Markle Interests v. US Fish & Wildlife Serv., No. 14-31008 (5th Cir. 2016)Annotate this Case
Landowners challenged the Service's final designation of critical habitat for the dusky gopher frog. The district court granted summary judgment for Landowners on the issue of standing and granted summary judgment for the Service on the merits. The court concluded that Landowners have standing to challenge the Service’s critical-habitat designation. The court also concluded that the designation of Unit 1 as critical habitat was not arbitrary and capricious nor based upon an unreasonable interpretation of the Endangered Species Act (ESA), 16 U.S.C. 1531, where the Service reasonably determined (1) that designating occupied habitat alone would be inadequate to ensure the conservation of the dusky gopher frog and (2) that Unit 1 is essential for the conservation of the frog. Even if the court assumed that Landowners are correct that the economic benefits of exclusion outweigh the conservation benefits of designation, the Service is still not obligated to exclude Unit 1. That decision is committed to the agency’s discretion and is not reviewable.
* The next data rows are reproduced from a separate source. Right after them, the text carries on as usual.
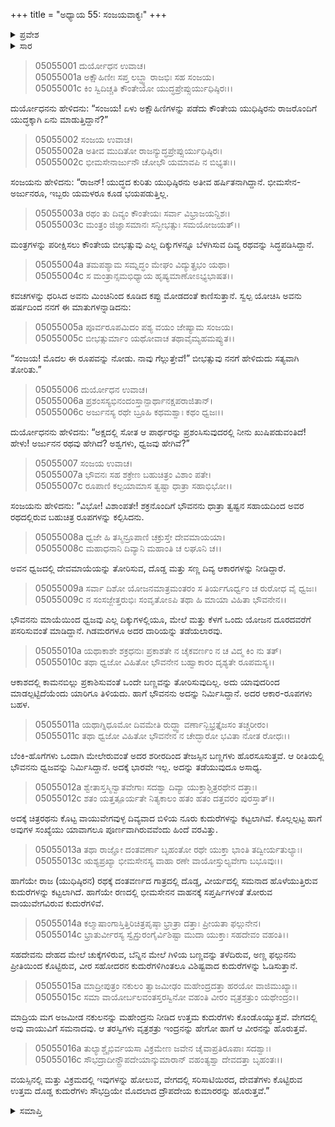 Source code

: +++
title = "ಅಧ್ಯಾಯ 55: ಸಂಜಯವಾಕ್ಯಃ"
+++

<details><summary>ಪ್ರವೇಶ</summary>


।।   ಓಂ ಓಂ ನಮೋ ನಾರಾಯಣಾಯ।।   ಶ್ರೀ ವೇದವ್ಯಾಸಾಯ ನಮಃ ।।

ಶ್ರೀ ಕೃಷ್ಣದ್ವೈಪಾಯನ ವೇದವ್ಯಾಸ ವಿರಚಿತ  

**ಶ್ರೀ ಮಹಾಭಾರತ**

**ಉದ್ಯೋಗ ಪರ್ವ**

**ಯಾನಸಂಧಿ ಪರ್ವ**

**ಅಧ್ಯಾಯ 55**

</details>


<details><summary>ಸಾರ</summary>

“ಏಳು ಅಕ್ಷೌಹಿಣಿಗಳನ್ನು ಪಡೆದು ಕೌಂತೇಯ ಯುಧಿಷ್ಠಿರನು ರಾಜರೊಂದಿಗೆ ಯುದ್ಧಕ್ಕಾಗಿ ಏನು ಮಾಡುತ್ತಿದ್ದಾನೆ?” ಎಂದು ದುರ್ಯೋಧನನು ಕೇಳಲು ಸಂಜಯನು ಪಾಂಡವರ ರಥಗಳನ್ನು ವರ್ಣಿಸಿದುದು (1-16).

</details>


> 05055001 ದುರ್ಯೋಧನ ಉವಾಚ।  
05055001a ಅಕ್ಷೌಹಿಣೀಃ ಸಪ್ತ ಲಬ್ಧ್ವಾ ರಾಜಭಿಃ ಸಹ ಸಂಜಯ।   
05055001c ಕಿಂ ಸ್ವಿದಿಚ್ಚತಿ ಕೌಂತೇಯೋ ಯುದ್ಧಪ್ರೇಪ್ಸುರ್ಯುಧಿಷ್ಠಿರಃ।।

ದುರ್ಯೋಧನನು ಹೇಳಿದನು: “ಸಂಜಯ! ಏಳು ಅಕ್ಷೌಹಿಣಿಗಳನ್ನು ಪಡೆದು ಕೌಂತೇಯ ಯುಧಿಷ್ಠಿರನು ರಾಜರೊಂದಿಗೆ ಯುದ್ಧಕ್ಕಾಗಿ ಏನು ಮಾಡುತ್ತಿದ್ದಾನೆ?”

> 05055002 ಸಂಜಯ ಉವಾಚ।   
05055002a ಅತೀವ ಮುದಿತೋ ರಾಜನ್ಯುದ್ಧಪ್ರೇಪ್ಸುರ್ಯುಧಿಷ್ಠಿರಃ।  
05055002c ಭೀಮಸೇನಾರ್ಜುನೌ ಚೋಭೌ ಯಮಾವಪಿ ನ ಬಿಭ್ಯತಃ।।

ಸಂಜಯನು ಹೇಳಿದನು: “ರಾಜನ್! ಯುದ್ಧದ ಕುರಿತು ಯುಧಿಷ್ಠಿರನು ಅತೀವ ಹರ್ಷಿತನಾಗಿದ್ದಾನೆ. ಭೀಮಸೇನ-ಅರ್ಜುನರೂ, ಇಬ್ಬರು ಯಮಳರೂ ಕೂಡ ಭಯಪಡುತ್ತಿಲ್ಲ.

> 05055003a ರಥಂ ತು ದಿವ್ಯಂ ಕೌಂತೇಯಃ ಸರ್ವಾ ವಿಭ್ರಾಜಯನ್ದಿಶಃ।  
05055003c ಮಂತ್ರಂ ಜಿಜ್ಞಾಸಮಾನಃ ಸನ್ಭೀಭತ್ಸುಃ ಸಮಯೋಜಯತ್।।

ಮಂತ್ರಗಳನ್ನು ಪರೀಕ್ಷಿಸಲು ಕೌಂತೇಯ ಬೀಭತ್ಸುವು ಎಲ್ಲ ದಿಕ್ಕುಗಳನ್ನೂ ಬೆಳಗಿಸುವ ದಿವ್ಯ ರಥವನ್ನು ಸಿದ್ಧಪಡಿಸಿದ್ದಾನೆ.

> 05055004a ತಮಪಶ್ಯಾಮ ಸಮ್ನದ್ಧಂ ಮೇಘಂ ವಿದ್ಯುತ್ಪ್ರಭಂ ಯಥಾ।  
05055004c ಸ ಮಂತ್ರಾನ್ಸಮಭಿಧ್ಯಾಯ ಹೃಷ್ಯಮಾಣೋಽಭ್ಯಭಾಷತ।।

ಕವಚಗಳನ್ನು ಧರಿಸಿದ ಅವನು ಮಿಂಚಿನಿಂದ ಕೂಡಿದ ಕಪ್ಪು ಮೋಡದಂತೆ ಕಾಣಿಸುತ್ತಾನೆ. ಸ್ವಲ್ಪ ಯೋಚಿಸಿ ಅವನು ಹರ್ಷದಿಂದ ನನಗೆ ಈ ಮಾತುಗಳನ್ನಾಡಿದನು:

> 05055005a ಪೂರ್ವರೂಪಮಿದಂ ಪಶ್ಯ ವಯಂ ಜೇಷ್ಯಾಮ ಸಂಜಯ।   
05055005c ಬೀಭತ್ಸುರ್ಮಾಂ ಯಥೋವಾಚ ತಥಾವೈಮ್ಯಹಮಪ್ಯುತ।।

“ಸಂಜಯ! ಮೊದಲ ಈ ರೂಪವನ್ನು ನೋಡು. ನಾವು ಗೆಲ್ಲುತ್ತೇವೆ!” ಬೀಭತ್ಸುವು ನನಗೆ ಹೇಳಿದುದು ಸತ್ಯವಾಗಿ ತೋರಿತು.”

> 05055006 ದುರ್ಯೋಧನ ಉವಾಚ।  
05055006a ಪ್ರಶಂಸಸ್ಯಭಿನಂದಂಸ್ತಾನ್ಪಾರ್ಥಾನಕ್ಷಪರಾಜಿತಾನ್।  
05055006c ಅರ್ಜುನಸ್ಯ ರಥೇ ಬ್ರೂಹಿ ಕಥಮಶ್ವಾಃ ಕಥಂ ಧ್ವಜಃ।।

ದುರ್ಯೋಧನನು ಹೇಳಿದನು: “ಅಕ್ಷದಲ್ಲಿ ಸೋತ ಆ ಪಾರ್ಥರನ್ನು ಪ್ರಶಂಸಿಸುವುದರಲ್ಲಿ ನೀನು ಖುಷಿಪಡುವಂತಿದೆ! ಹೇಳು! ಅರ್ಜುನನ ರಥವು ಹೇಗಿದೆ? ಅಶ್ವಗಳು, ಧ್ವಜವು ಹೇಗಿವೆ?”

> 05055007 ಸಂಜಯ ಉವಾಚ।  
05055007a ಭೌವನಃ ಸಹ ಶಕ್ರೇಣ ಬಹುಚಿತ್ರಂ ವಿಶಾಂ ಪತೇ।  
05055007c ರೂಪಾಣಿ ಕಲ್ಪಯಾಮಾಸ ತ್ವಷ್ಟಾ ಧಾತ್ರಾ ಸಹಾಭಿಭೋ।।

ಸಂಜಯನು ಹೇಳಿದನು: “ವಿಭೋ! ವಿಶಾಂಪತೇ! ಶಕ್ರನೊಂದಿಗೆ ಭೌವನನು ಧಾತ್ರಾ ತ್ವಷ್ಟನ ಸಹಾಯದಿಂದ ಅವರ ರಥದಲ್ಲಿರುವ ಬಹುಚಿತ್ರ ರೂಪಗಳನ್ನು ಕಲ್ಪಿಸಿದನು.

> 05055008a ಧ್ವಜೇ ಹಿ ತಸ್ಮಿನ್ರೂಪಾಣಿ ಚಕ್ರುಸ್ತೇ ದೇವಮಾಯಯಾ।  
05055008c ಮಹಾಧನಾನಿ ದಿವ್ಯಾನಿ ಮಹಾಂತಿ ಚ ಲಘೂನಿ ಚ।।

ಅವನ ಧ್ವಜದಲ್ಲಿ ದೇವಮಾಯೆಯನ್ನು ತೋರಿಸುವ, ದೊಡ್ಡ ಮತ್ತು ಸಣ್ಣ ದಿವ್ಯ ಆಕಾರಗಳನ್ನು ನೀಡಿದ್ದಾರೆ.

> 05055009a ಸರ್ವಾ ದಿಶೋ ಯೋಜನಮಾತ್ರಮಂತರಂ
	ಸ ತಿರ್ಯಗೂರ್ಧ್ವಂ ಚ ರುರೋಧ ವೈ ಧ್ವಜಃ।  
> 05055009c ನ ಸಂಸಜ್ಜೇತ್ತರುಭಿಃ ಸಂವೃತೋಽಪಿ
	ತಥಾ ಹಿ ಮಾಯಾ ವಿಹಿತಾ ಭೌವನೇನ।।  

ಭೌವನನು ಮಾಯೆಯಿಂದ ಧ್ವಜವು ಎಲ್ಲ ದಿಕ್ಕುಗಳಲ್ಲಿಯೂ, ಮೇಲೆ ಮತ್ತು ಕೆಳಗೆ ಒಂದು ಯೋಜನ ದೂರದವರೆಗೆ ಪಸರಿಸುವಂತೆ ಮಾಡಿದ್ದಾನೆ. ಗಿಡಮರಗಳೂ ಅದರ ದಾರಿಯನ್ನು ತಡೆಯಲಾರವು.

> 05055010a ಯಥಾಕಾಶೇ ಶಕ್ರಧನುಃ ಪ್ರಕಾಶತೇ
	ನ ಚೈಕವರ್ಣಂ ನ ಚ ವಿದ್ಮ ಕಿಂ ನು ತತ್।  
> 05055010c ತಥಾ ಧ್ವಜೋ ವಿಹಿತೋ ಭೌವನೇನ
	ಬಹ್ವಾಕಾರಂ ದೃಶ್ಯತೇ ರೂಪಮಸ್ಯ।।   

ಆಕಾಶದಲ್ಲಿ ಕಾಮನಬಿಲ್ಲು ಪ್ರಕಾಶಿಸುವಂತೆ ಒಂದೇ ಬಣ್ಣವನ್ನು ತೋರಿಸುವುದಿಲ್ಲ. ಅದು ಯಾವುದರಿಂದ ಮಾಡಲ್ಪಟ್ಟಿದೆಯೆಂದು ಯಾರಿಗೂ ತಿಳಿಯದು. ಹಾಗೆ ಭೌವನನು ಅದನ್ನು ನಿರ್ಮಿಸಿದ್ದಾನೆ. ಅದರ ಆಕಾರ-ರೂಪಗಳು ಬಹಳ.

> 05055011a ಯಥಾಗ್ನಿಧೂಮೋ ದಿವಮೇತಿ ರುದ್ಧ್ವಾ
	ವರ್ಣಾನ್ಬಿಭ್ರತ್ತೈಜಸಂ ತಚ್ಚರೀರಂ।  
> 05055011c ತಥಾ ಧ್ವಜೋ ವಿಹಿತೋ ಭೌವನೇನ
	ನ ಚೇದ್ಭಾರೋ ಭವಿತಾ ನೋತ ರೋಧಃ।।  

ಬೆಂಕಿ-ಹೊಗೆಗಳು ಒಂದಾಗಿ ಮೇಲೇರುವಂತೆ ಅದರ ಶರೀರದಿಂದ ತೇಜಸ್ಸಿನ ಬಣ್ಣಗಳು ಹೊರಸೂಸುತ್ತವೆ. ಆ ರೀತಿಯಲ್ಲಿ ಭೌವನನು ಧ್ವಜವನ್ನು ನಿರ್ಮಿಸಿದ್ದಾನೆ. ಅದಕ್ಕೆ ಭಾರವೇ ಇಲ್ಲ. ಅದನ್ನು ತಡೆಯುವುದೂ ಅಸಾಧ್ಯ.

> 05055012a ಶ್ವೇತಾಸ್ತಸ್ಮಿನ್ವಾತವೇಗಾಃ ಸದಶ್ವಾ
	ದಿವ್ಯಾ ಯುಕ್ತಾಶ್ಚಿತ್ರರಥೇನ ದತ್ತಾಃ।  
> 05055012c ಶತಂ ಯತ್ತತ್ಪೂರ್ಯತೇ ನಿತ್ಯಕಾಲಂ
	ಹತಂ ಹತಂ ದತ್ತವರಂ ಪುರಸ್ತಾತ್।।  

ಅದಕ್ಕೆ ಚಿತ್ರರಥನು ಕೊಟ್ಟ ವಾಯುವೇಗವುಳ್ಳ ದಿವ್ಯವಾದ ಬಿಳಿಯ ನೂರು ಕುದುರೆಗಳನ್ನು ಕಟ್ಟಲಾಗಿವೆ. ಕೊಲ್ಲಲ್ಪಟ್ಟ ಹಾಗೆ ಅವುಗಳ ಸಂಖ್ಯೆಯು ಯಾವಾಗಲೂ ಪೂರ್ಣವಾಗಿರುವವೆಂದು ಹಿಂದೆ ವರವಿತ್ತು.

> 05055013a ತಥಾ ರಾಜ್ಞೋ ದಂತವರ್ಣಾ ಬೃಹಂತೋ
	ರಥೇ ಯುಕ್ತಾ ಭಾಂತಿ ತದ್ವೀರ್ಯತುಲ್ಯಾಃ।  
> 05055013c ಋಶ್ಯಪ್ರಖ್ಯಾ ಭೀಮಸೇನಸ್ಯ ವಾಹಾ
	ರಣೇ ವಾಯೋಸ್ತುಲ್ಯವೇಗಾ ಬಭೂವುಃ।।  

ಹಾಗೆಯೇ ರಾಜ (ಯುಧಿಷ್ಠಿರನ) ರಥಕ್ಕೆ ದಂತವರ್ಣದ ಗಾತ್ರದಲ್ಲಿ ದೊಡ್ಡ, ವೀರ್ಯದಲ್ಲಿ ಸಮನಾದ ಹೊಳೆಯುತ್ತಿರುವ ಕುದುರೆಗಳನ್ನು ಕಟ್ಟಲಾಗಿದೆ. ಹಾಗೆಯೇ ರಣದಲ್ಲಿ ಭೀಮಸೇನನ ವಾಹನಕ್ಕೆ ಸಪ್ತರ್ಷಿಗಳಂತೆ ತೋರುವ ವಾಯುವೇಗವಿರುವ ಕುದುರೆಗಳಿವೆ.

> 05055014a ಕಲ್ಮಾಷಾಂಗಾಸ್ತಿತ್ತಿರಿಚಿತ್ರಪೃಷ್ಠಾ
	ಭ್ರಾತ್ರಾ ದತ್ತಾಃ ಪ್ರೀಯತಾ ಫಲ್ಗುನೇನ।  
> 05055014c ಭ್ರಾತುರ್ವೀರಸ್ಯ ಸ್ವೈಸ್ತುರಂಗೈರ್ವಿಶಿಷ್ಟಾ
	ಮುದಾ ಯುಕ್ತಾಃ ಸಹದೇವಂ ವಹಂತಿ।।  

ಸಹದೇವನು ದೇಹದ ಮೇಲೆ ಚುಕ್ಕೆಗಳಿರುವ, ಬೆನ್ನಿನ ಮೇಲೆ ಗಿಳಿಯ ಬಣ್ಣವನ್ನು ತಳೆದಿರುವ, ಅಣ್ಣ ಫಲ್ಗುನನು ಪ್ರೀತಿಯಿಂದ ಕೊಟ್ಟಿರುವ, ವೀರ ಸಹೋದರನ ಕುದುರೆಗಳಿಗಿಂತಲೂ ವಿಶಿಷ್ಟವಾದ ಕುದುರೆಗಳನ್ನು ಓಡಿಸುತ್ತಾನೆ.

> 05055015a ಮಾದ್ರೀಪುತ್ರಂ ನಕುಲಂ ತ್ವಾಜಮೀಢಂ
	ಮಹೇಂದ್ರದತ್ತಾ ಹರಯೋ ವಾಜಿಮುಖ್ಯಾಃ।  
> 05055015c ಸಮಾ ವಾಯೋರ್ಬಲವಂತಸ್ತರಸ್ವಿನೋ
	ವಹಂತಿ ವೀರಂ ವೃತ್ರಶತ್ರುಂ ಯಥೇಂದ್ರಂ।।  

ಮಾದ್ರಿಯ ಮಗ ಅಜಮೀಡ ನಕುಲನನ್ನು ಮಹೇಂದ್ರನು ನೀಡಿದ ಉತ್ತಮ ಕುದುರೆಗಳು ಕೊಂಡೊಯ್ಯುತ್ತವೆ. ವೇಗದಲ್ಲಿ ಅವು ವಾಯುವಿಗೆ ಸಮನಾದವು. ಆ ತರಸ್ವಿಗಳು ವೃತ್ರಶತ್ರು ಇಂದ್ರನನ್ನು ಹೇಗೋ ಹಾಗೆ ಆ ವೀರನನ್ನು ಹೊರುತ್ತವೆ.

> 05055016a ತುಲ್ಯಾಶ್ಚೈಭಿರ್ವಯಸಾ ವಿಕ್ರಮೇಣ
	ಜವೇನ ಚೈವಾಪ್ರತಿರೂಪಾಃ ಸದಶ್ವಾಃ।  
> 05055016c ಸೌಭದ್ರಾದೀನ್ದ್ರೌಪದೇಯಾನ್ಕುಮಾರಾನ್
	ವಹಂತ್ಯಶ್ವಾ ದೇವದತ್ತಾ ಬೃಹಂತಃ।।  

ವಯಸ್ಸಿನಲ್ಲಿ ಮತ್ತು ವಿಕ್ರಮದಲ್ಲಿ ಇವುಗಳನ್ನು ಹೋಲುವ, ವೇಗದಲ್ಲಿ ಸರಿಸಾಟಿಯಿರದ, ದೇವತೆಗಳು ಕೊಟ್ಟಿರುವ ಉತ್ತಮ ದೊಡ್ಡ ಕುದುರೆಗಳು ಸೌಭದ್ರಿಯೇ ಮೊದಲಾದ ದ್ರೌಪದೇಯ ಕುಮಾರರನ್ನು ಹೊರುತ್ತವೆ.”


<details><summary>ಸಮಾಪ್ತಿ</summary>


ಇತಿ ಶ್ರೀ ಮಹಾಭಾರತೇ ಉದ್ಯೋಗ ಪರ್ವಣಿ ಯಾನಸಂಧಿ ಪರ್ವಣಿ ಸಂಜಯವಾಕ್ಯೇ ಪಂಚಪಂಚಾಶತ್ತಮೋಽಧ್ಯಾಯಃ।  
ಇದು ಶ್ರೀ ಮಹಾಭಾರತದಲ್ಲಿ ಉದ್ಯೋಗ ಪರ್ವದಲ್ಲಿ ಯಾನಸಂಧಿ ಪರ್ವದಲ್ಲಿ ಸಂಜಯವಾಕ್ಯದಲ್ಲಿ ಐವತ್ತೈದನೆಯ ಅಧ್ಯಾಯವು.


</details>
Because Landowners concede that the critical habitat provision of the ESA is a valid exercise of Congress’s Commerce Clause authority, the court can likewise conclude that the application of the ESA’s critical habitat provision to Unit 1 is a constitutional exercise of the Commerce Clause power. Finally, the court concluded that the Service was not required to complete an environmental impact statement before designating Unit 1 as critical habitat for the dusky gopher frog, and Landowners lack standing to sue to enforce the National Environmental Policy Act (NEPA), 42 U.S.C. 4321 et seq. Accordingly, the court affirmed the judgment.
The court issued a subsequent related opinion or order on February 14, 2017.
The court issued a subsequent related opinion or order on February 15, 2017.
The court issued a subsequent related opinion or order on April 2, 2019.